Clicking the Netflix app on my wife's Fire generates an error that says something like "we cannot find an internet connection for this device..." but all other apps work. The workaround is to clear the cache and data which requires reentering the user name and password. Any ideas?


----------



## The Hooded Claw (Oct 12, 2009)

Jeff said:


> Clicking the Netflix app on my wife's Fire generates an error that says something like "we cannot find an internet connection for this device..." but all other apps work. The workaround is to clear the cache and data which requires reentering the user name and password. Any ideas?


I haven't a clue! But I'd try uninstalling the Netflix app and reinstalling it if you haven't already.


----------



## Jeff (Oct 28, 2008)

The Hooded Claw said:


> I haven't a clue! But I'd try uninstalling the Netflix app and reinstalling it if you haven't already.


Thanks, Claw. Tried that. It works once (as does clearing the cache) but the next session fails.


----------



## The Hooded Claw (Oct 12, 2009)

I assume you're using wifi for this, rather than 4G. I'd restart the wifi router (I just unplug mine for twenty or thirty seconds), reinstall the Netflix app (probably before you turn off the wifi, actually), and try everything again with both of them fresh. This assumes you have control of the wifi yourself.

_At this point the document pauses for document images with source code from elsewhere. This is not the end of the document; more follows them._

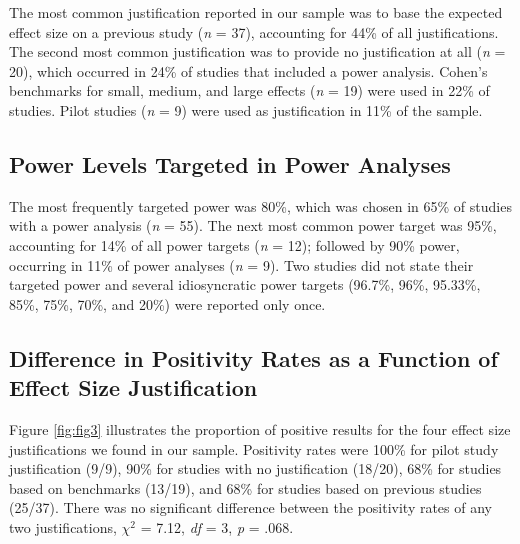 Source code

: \documentclass[
  man, donotrepeattitle,mask,floatsintext]{apa7}
\begin{document}
The most common justification reported in our sample was to base the expected effect size on a previous study (\emph{n} = 37), accounting for 44\% of all justifications. The second most common justification was to provide no justification at all (\emph{n} = 20), which occurred in 24\% of studies that included a power analysis. Cohen's benchmarks for small, medium, and large effects (\emph{n} = 19) were used in 22\% of studies. Pilot studies (\emph{n} = 9) were used as justification in 11\% of the sample.

\hypertarget{power-levels-targeted-in-power-analyses}{%
\subsection{Power Levels Targeted in Power Analyses}\label{power-levels-targeted-in-power-analyses}}

The most frequently targeted power was 80\%, which was chosen in 65\% of studies with a power analysis (\emph{n} = 55). The next most common power target was 95\%, accounting for 14\% of all power targets (\emph{n} = 12); followed by 90\% power, occurring in 11\% of power analyses (\emph{n} = 9). Two studies did not state their targeted power and several idiosyncratic power targets (96.7\%, 96\%, 95.33\%, 85\%, 75\%, 70\%, and 20\%) were reported only once.

\hypertarget{difference-in-positivity-rates-as-a-function-of-effect-size-justification}{%
\subsection{Difference in Positivity Rates as a Function of Effect Size Justification}\label{difference-in-positivity-rates-as-a-function-of-effect-size-justification}}

Figure \ref{fig:fig3} illustrates the proportion of positive results for the four effect size justifications we found in our sample. Positivity rates were 100\% for pilot study justification (9/9), 90\% for studies with no justification (18/20), 68\% for studies based on benchmarks (13/19), and 68\% for studies based on previous studies (25/37). There was no significant difference between the positivity rates of any two justifications, \(\chi^2\) = 7.12, \emph{df} = 3, \emph{p} = .068.

\pagebreak
\end{document}
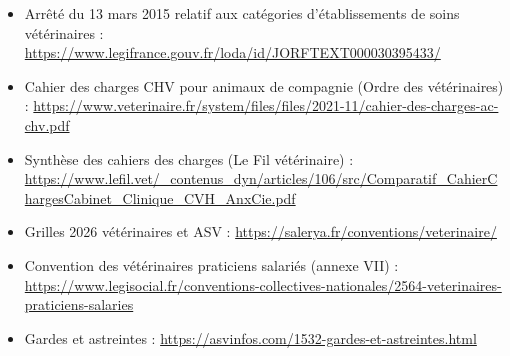 \documentclass[11pt,a4paper]{article}
\begin{document}
\begin{itemize}
  \item Arrêté du 13 mars 2015 relatif aux catégories d'établissements de
    soins vétérinaires :
    \url{https://www.legifrance.gouv.fr/loda/id/JORFTEXT000030395433/}
  \item Cahier des charges CHV pour animaux de compagnie (Ordre des
    vétérinaires) :
    \url{https://www.veterinaire.fr/system/files/files/2021-11/cahier-des-charges-ac-chv.pdf}
  \item Synthèse des cahiers des charges (Le Fil vétérinaire) :
    \url{https://www.lefil.vet/_contenus_dyn/articles/106/src/Comparatif_CahierChargesCabinet_Clinique_CVH_AnxCie.pdf}
  \item Grilles 2026 vétérinaires et ASV : \url{https://salerya.fr/conventions/veterinaire/}
  \item Convention des vétérinaires praticiens salariés (annexe VII) :
    \url{https://www.legisocial.fr/conventions-collectives-nationales/2564-veterinaires-praticiens-salaries}
  \item Gardes et astreintes : \url{https://asvinfos.com/1532-gardes-et-astreintes.html}
\end{itemize}
\end{document}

If you don't, I would see if the behavior repeats with another wifi setup. If you don't have access anywhere else, McDonald's has free wifi. If you park next to the building, you can probably check it without even leaving your car!


----------



## Betsy the Quilter (Oct 27, 2008)

Also, restart the device (press and hold the power key until it shuts down).


----------



## Jeff (Oct 28, 2008)

Thanks Claw and Betsy.

I've tried restarting the network and the device. I'm not sure if I can convince my wife that she has to go to McDonald's to watch movies, but it's worth a try.


----------



## Robert Stanek (Nov 16, 2013)

Sounds like you've already removed and reinstalled the app, which would be my first recommendation, given your issue.

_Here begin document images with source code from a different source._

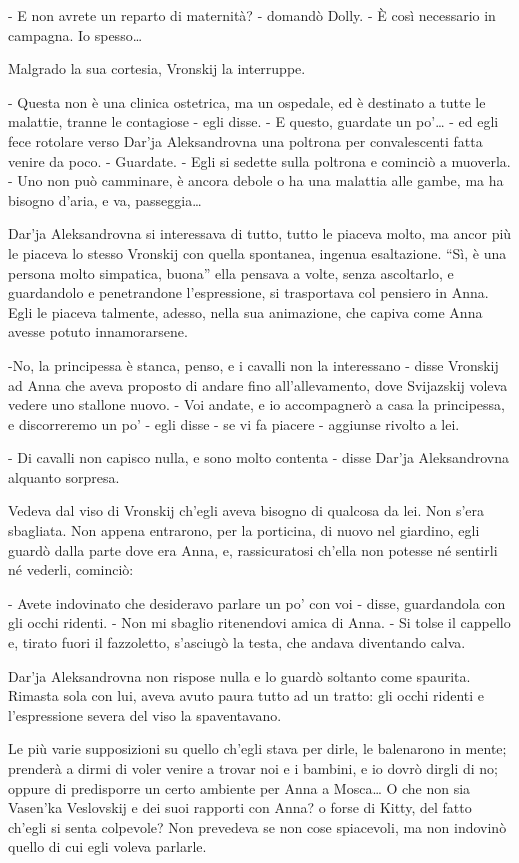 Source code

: - E non avrete un reparto di maternità? - domandò Dolly. - È così necessario in campagna. Io spesso\ldots{} 

Malgrado la sua cortesia, Vronskij la interruppe. 

- Questa non è una clinica ostetrica, ma un ospedale, ed è destinato a tutte le malattie, tranne le contagiose - egli disse. - E questo, guardate un po'\ldots{} - ed egli fece rotolare verso Dar'ja Aleksandrovna una poltrona per convalescenti fatta venire da poco. - Guardate. - Egli si sedette sulla poltrona e cominciò a muoverla. - Uno non può camminare, è ancora debole o ha una malattia alle gambe, ma ha bisogno d'aria, e va, passeggia\ldots{} 

Dar'ja Aleksandrovna si interessava di tutto, tutto le piaceva molto, ma ancor più le piaceva lo stesso Vronskij con quella spontanea, ingenua esaltazione. ``Sì, è una persona molto simpatica, buona'' ella pensava a volte, senza ascoltarlo, e guardandolo e penetrandone l'espressione, si trasportava col pensiero in Anna. Egli le piaceva talmente, adesso, nella sua animazione, che capiva come Anna avesse potuto innamorarsene. 

-No, la principessa è stanca, penso, e i cavalli non la interessano - disse Vronskij ad Anna che aveva proposto di andare fino all'allevamento, dove Svijazskij voleva vedere uno stallone nuovo. - Voi andate, e io accompagnerò a casa la principessa, e discorreremo un po' - egli disse - se vi fa piacere - aggiunse rivolto a lei. 

- Di cavalli non capisco nulla, e sono molto contenta - disse Dar'ja Aleksandrovna alquanto sorpresa. 

Vedeva dal viso di Vronskij ch'egli aveva bisogno di qualcosa da lei. Non s'era sbagliata. Non appena entrarono, per la porticina, di nuovo nel giardino, egli guardò dalla parte dove era Anna, e, rassicuratosi ch'ella non potesse né sentirli né vederli, cominciò: 

- Avete indovinato che desideravo parlare un po' con voi - disse, guardandola con gli occhi ridenti. - Non mi sbaglio ritenendovi amica di Anna. - Si tolse il cappello e, tirato fuori il fazzoletto, s'asciugò la testa, che andava diventando calva. 

Dar'ja Aleksandrovna non rispose nulla e lo guardò soltanto come spaurita. Rimasta sola con lui, aveva avuto paura tutto ad un tratto: gli occhi ridenti e l'espressione severa del viso la spaventavano. 

Le più varie supposizioni su quello ch'egli stava per dirle, le balenarono in mente; prenderà a dirmi di voler venire a trovar noi e i bambini, e io dovrò dirgli di no; oppure di predisporre un certo ambiente per Anna a Mosca\ldots{} O che non sia Vasen'ka Veslovskij e dei suoi rapporti con Anna? o forse di Kitty, del fatto ch'egli si senta colpevole? Non prevedeva se non cose spiacevoli, ma non indovinò quello di cui egli voleva parlarle. 

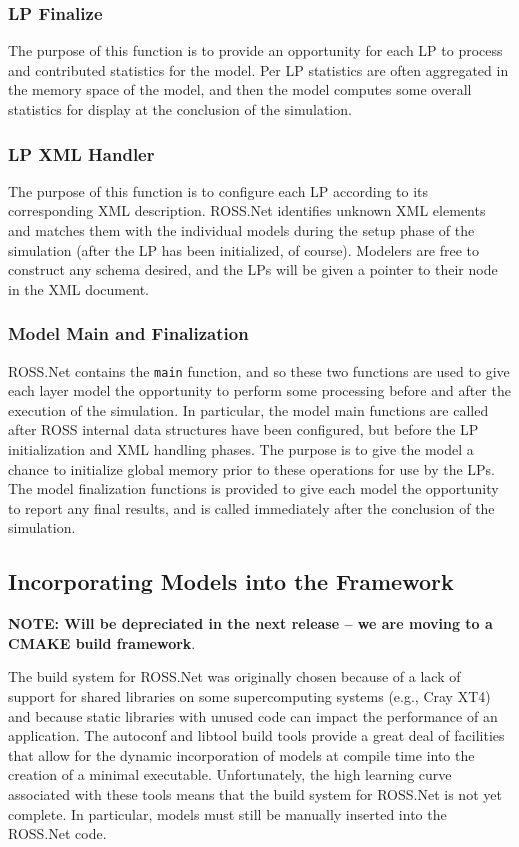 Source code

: \documentclass[12pt]{article}
\begin{document}
\subsubsection{LP Finalize}

The purpose of this function is to provide an opportunity for each LP to
process and contributed statistics for the model.  Per LP statistics are often
aggregated in the memory space of the model, and then the model computes some
overall statistics for display at the conclusion of the simulation.

\subsubsection{LP XML Handler}

The purpose of this function is to configure each LP according to its
corresponding XML description.  ROSS.Net identifies unknown XML elements and
matches them with the individual models during the setup phase of the
simulation (after the LP has been initialized, of course).  Modelers are free
to construct any schema desired, and the LPs will be given a pointer to their
node in the XML document.

\subsubsection{Model Main and Finalization}

ROSS.Net contains the {\tt main} function, and so these two functions are used
to give each layer model the opportunity to perform some processing before and
after the execution of the simulation.  In particular, the model main
functions are called after ROSS internal data structures have been configured,
but before the LP initialization and XML handling phases.  The purpose is to
give the model a chance to initialize global memory prior to these operations
for use by the LPs.  The model finalization functions is provided to give each
model the opportunity to report any final results, and is called immediately
after the conclusion of the simulation.

\subsection{Incorporating Models into the Framework}

{\bf NOTE: Will be depreciated in the next release -- we are moving to a CMAKE
  build framework}.

The build system for ROSS.Net was originally chosen because of a lack of
support for shared libraries on some supercomputing systems (e.g., Cray XT4)
and because static libraries with unused code can impact the performance of an
application.  The autoconf and libtool build tools provide a great deal of
facilities that allow for the dynamic incorporation of models at compile time
into the creation of a minimal executable.  Unfortunately, the high learning
curve associated with these tools means that the build system for ROSS.Net is
not yet complete.  In particular, models must still be manually inserted into
the ROSS.Net code.
\end{document}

2nd recommendation would be Kindle Fire itself.

Have you updated the Kindle Fire firmware? 

Go to Settings > Device and then read the System Version entry. If there's an update for kindle, you may want to apply it by clicking Update Your Kindle.


----------



## Robert Stanek (Nov 16, 2013)

If the app is newer but your firmware is older, there could be an incompatibility.


----------



## The Hooded Claw (Oct 12, 2009)

https://support.netflix.com/en/node/85

I suspect there's little here that hasn't already been suggested, but you might have a look at the link above.


----------



## Jeff (Oct 28, 2008)

Robert Stanek said:


> Sounds like you've already removed and reinstalled the app, which would be my first recommendation, given your issue.
> 
> 2nd recommendation would be Kindle Fire itself.
> 
> ...


I've not tried that. I had assumed that the firmware was automatically updated like it is on my older Kindles. How do I know if there's an update?


----------



## Robert Stanek (Nov 16, 2013)

Jeff said:


> I've not tried that. I had assumed that the firmware was automatically updated like it is on my older Kindles. How do I know if there's an update?

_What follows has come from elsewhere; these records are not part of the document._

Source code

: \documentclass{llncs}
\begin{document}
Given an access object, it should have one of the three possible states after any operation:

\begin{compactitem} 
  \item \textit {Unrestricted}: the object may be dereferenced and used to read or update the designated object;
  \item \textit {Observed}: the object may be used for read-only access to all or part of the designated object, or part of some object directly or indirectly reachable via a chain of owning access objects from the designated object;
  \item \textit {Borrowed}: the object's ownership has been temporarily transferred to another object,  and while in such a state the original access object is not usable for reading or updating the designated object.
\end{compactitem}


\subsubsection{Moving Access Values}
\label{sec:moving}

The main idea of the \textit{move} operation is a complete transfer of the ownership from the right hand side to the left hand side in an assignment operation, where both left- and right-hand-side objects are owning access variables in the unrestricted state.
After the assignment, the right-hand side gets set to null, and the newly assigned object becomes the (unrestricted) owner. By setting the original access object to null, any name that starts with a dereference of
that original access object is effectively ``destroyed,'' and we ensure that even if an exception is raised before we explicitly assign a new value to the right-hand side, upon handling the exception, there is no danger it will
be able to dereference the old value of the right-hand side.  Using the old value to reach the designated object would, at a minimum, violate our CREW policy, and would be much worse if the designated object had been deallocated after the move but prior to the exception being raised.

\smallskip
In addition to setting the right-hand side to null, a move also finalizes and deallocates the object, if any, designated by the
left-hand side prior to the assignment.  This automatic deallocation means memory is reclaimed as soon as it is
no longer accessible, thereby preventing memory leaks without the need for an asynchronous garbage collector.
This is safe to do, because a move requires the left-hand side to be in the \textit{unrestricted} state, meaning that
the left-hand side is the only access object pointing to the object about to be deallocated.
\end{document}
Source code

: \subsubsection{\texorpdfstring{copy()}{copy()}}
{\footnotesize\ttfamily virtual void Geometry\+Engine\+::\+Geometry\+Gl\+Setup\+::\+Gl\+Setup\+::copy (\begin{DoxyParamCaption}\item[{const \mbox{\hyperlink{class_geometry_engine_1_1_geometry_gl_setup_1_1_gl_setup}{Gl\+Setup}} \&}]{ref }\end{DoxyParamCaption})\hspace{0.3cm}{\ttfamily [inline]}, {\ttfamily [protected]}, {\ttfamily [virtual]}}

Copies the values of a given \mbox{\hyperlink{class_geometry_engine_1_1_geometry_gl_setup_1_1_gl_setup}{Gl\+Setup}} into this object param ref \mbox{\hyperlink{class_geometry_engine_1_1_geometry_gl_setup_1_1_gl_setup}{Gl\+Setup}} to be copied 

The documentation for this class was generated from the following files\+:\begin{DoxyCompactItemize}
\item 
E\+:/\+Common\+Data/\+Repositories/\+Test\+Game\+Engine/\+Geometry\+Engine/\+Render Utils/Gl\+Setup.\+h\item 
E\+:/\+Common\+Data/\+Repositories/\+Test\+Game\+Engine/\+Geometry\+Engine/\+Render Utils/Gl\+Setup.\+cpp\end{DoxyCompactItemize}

If the device is current, the Update Your Kindle button is dimmed (grayed out). Otherwise, you'll be able to click the Update Your Kindle button.


----------



## Jeff (Oct 28, 2008)

Robert Stanek said:


> If the device is current, the Update Your Kindle button is dimmed (grayed out). Otherwise, you'll be able to click the Update Your Kindle button.


Ah. Thanks. I never noticed that. Turns out that button's disabled.

I just picked up my Great-Grandson at school and connected to their network. The Netflix app threw a slightly different error, but I was able to download a book and play music from the cloud.

I think I've tried everything now so I'm going to give it a day or so to see if it fixes itself before contacting support.


----------